**** Dataset ****

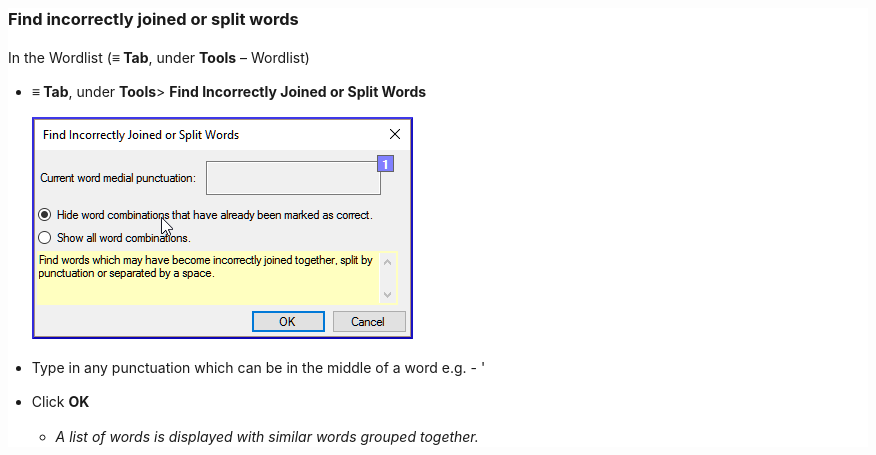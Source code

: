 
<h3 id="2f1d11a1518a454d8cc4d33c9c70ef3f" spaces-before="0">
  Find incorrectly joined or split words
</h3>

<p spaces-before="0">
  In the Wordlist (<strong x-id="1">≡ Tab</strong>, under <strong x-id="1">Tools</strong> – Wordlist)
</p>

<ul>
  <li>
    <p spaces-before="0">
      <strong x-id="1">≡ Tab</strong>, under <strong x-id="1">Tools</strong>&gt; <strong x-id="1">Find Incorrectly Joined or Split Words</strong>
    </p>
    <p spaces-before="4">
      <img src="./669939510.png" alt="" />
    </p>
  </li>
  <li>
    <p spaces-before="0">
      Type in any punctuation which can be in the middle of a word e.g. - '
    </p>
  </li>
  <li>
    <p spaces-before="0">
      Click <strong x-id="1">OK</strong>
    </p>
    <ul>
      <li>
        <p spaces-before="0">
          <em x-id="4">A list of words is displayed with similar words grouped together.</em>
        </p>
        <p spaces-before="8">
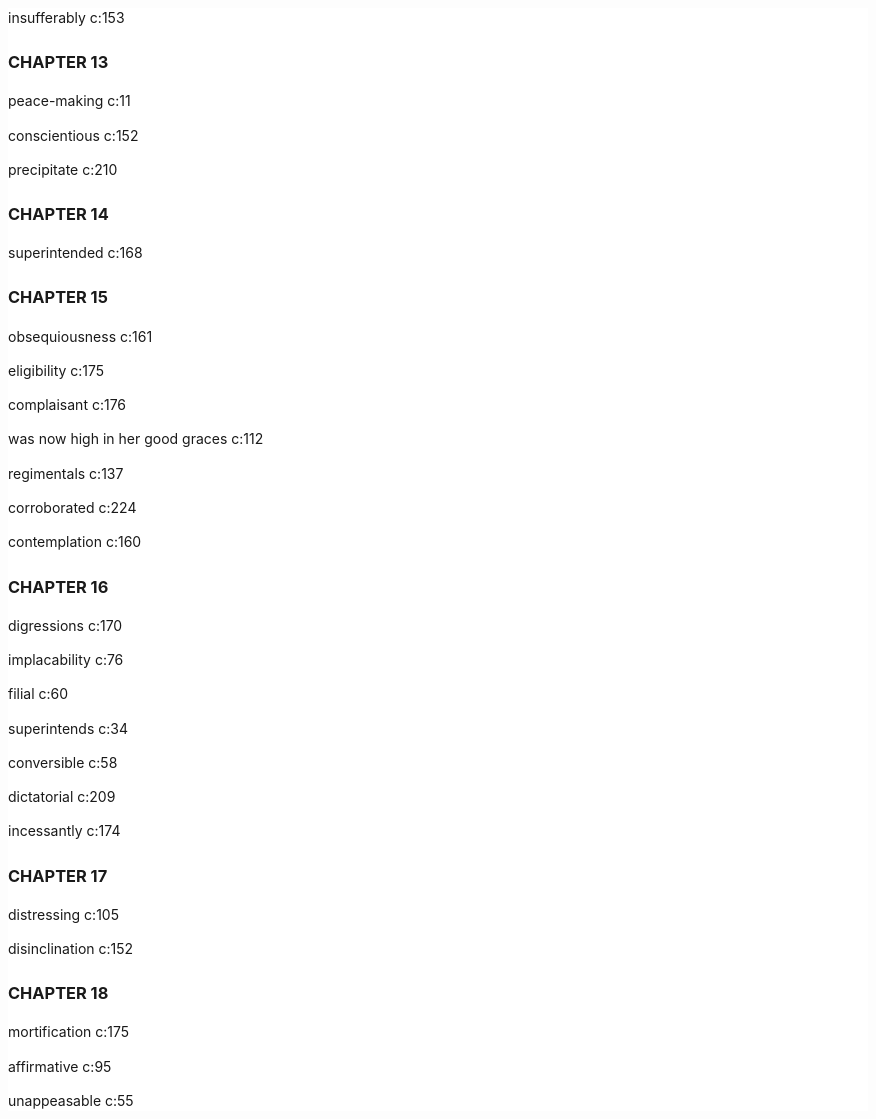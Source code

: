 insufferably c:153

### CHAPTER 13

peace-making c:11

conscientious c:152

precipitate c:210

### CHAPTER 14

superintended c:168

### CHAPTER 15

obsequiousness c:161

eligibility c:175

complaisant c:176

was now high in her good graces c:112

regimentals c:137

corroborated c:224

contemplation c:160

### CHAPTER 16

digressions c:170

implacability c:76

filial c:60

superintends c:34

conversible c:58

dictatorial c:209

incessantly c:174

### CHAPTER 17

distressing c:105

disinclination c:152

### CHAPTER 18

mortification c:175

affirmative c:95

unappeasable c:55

****

■ Work task
Skip all pictures. Then give again, exactly, each line from the line holding "words grouped together.</em>" through the last line of the listing above, both ends included.

■ Solution for this exercise
          <em x-id="4">A list of words is displayed with similar words grouped together.</em>
        </p>
        <p spaces-before="8">
Source code

: insufferably c:153

### CHAPTER 13

peace-making c:11

conscientious c:152

precipitate c:210

### CHAPTER 14

superintended c:168

### CHAPTER 15

obsequiousness c:161

eligibility c:175

complaisant c:176

was now high in her good graces c:112

regimentals c:137

corroborated c:224

contemplation c:160

### CHAPTER 16

digressions c:170

implacability c:76

filial c:60

superintends c:34

conversible c:58

dictatorial c:209

incessantly c:174

### CHAPTER 17

distressing c:105

disinclination c:152

### CHAPTER 18

mortification c:175

affirmative c:95

unappeasable c:55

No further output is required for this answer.